- _WHAT THE TASK REQUIRES_
Indicate only the number of lines in the listing below in which the word "that" appears.

╭─ EXCERPTED DATA

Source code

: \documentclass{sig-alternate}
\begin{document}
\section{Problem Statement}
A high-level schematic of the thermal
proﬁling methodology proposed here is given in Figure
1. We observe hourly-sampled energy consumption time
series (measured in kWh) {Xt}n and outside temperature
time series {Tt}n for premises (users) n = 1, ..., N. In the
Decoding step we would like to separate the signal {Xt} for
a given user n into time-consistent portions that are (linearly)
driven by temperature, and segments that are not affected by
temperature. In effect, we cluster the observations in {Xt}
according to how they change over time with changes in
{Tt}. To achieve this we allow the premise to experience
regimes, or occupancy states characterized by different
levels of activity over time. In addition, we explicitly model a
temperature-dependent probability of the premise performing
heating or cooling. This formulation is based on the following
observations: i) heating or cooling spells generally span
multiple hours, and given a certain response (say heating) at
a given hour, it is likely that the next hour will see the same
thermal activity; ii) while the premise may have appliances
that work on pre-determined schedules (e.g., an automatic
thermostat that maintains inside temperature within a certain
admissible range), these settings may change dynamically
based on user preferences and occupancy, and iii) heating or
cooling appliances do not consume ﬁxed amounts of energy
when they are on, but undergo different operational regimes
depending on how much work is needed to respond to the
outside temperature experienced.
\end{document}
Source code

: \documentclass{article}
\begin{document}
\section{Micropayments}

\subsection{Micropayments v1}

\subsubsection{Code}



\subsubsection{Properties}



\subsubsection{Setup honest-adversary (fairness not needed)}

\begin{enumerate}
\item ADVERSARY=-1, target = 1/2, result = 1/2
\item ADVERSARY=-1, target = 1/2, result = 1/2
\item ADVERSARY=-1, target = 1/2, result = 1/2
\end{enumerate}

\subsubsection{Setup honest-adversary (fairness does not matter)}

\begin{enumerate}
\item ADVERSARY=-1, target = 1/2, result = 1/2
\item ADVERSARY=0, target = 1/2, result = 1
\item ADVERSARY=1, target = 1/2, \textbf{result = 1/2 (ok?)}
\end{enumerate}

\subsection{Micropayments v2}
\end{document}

╰─

- _RESPONSE BOX_
5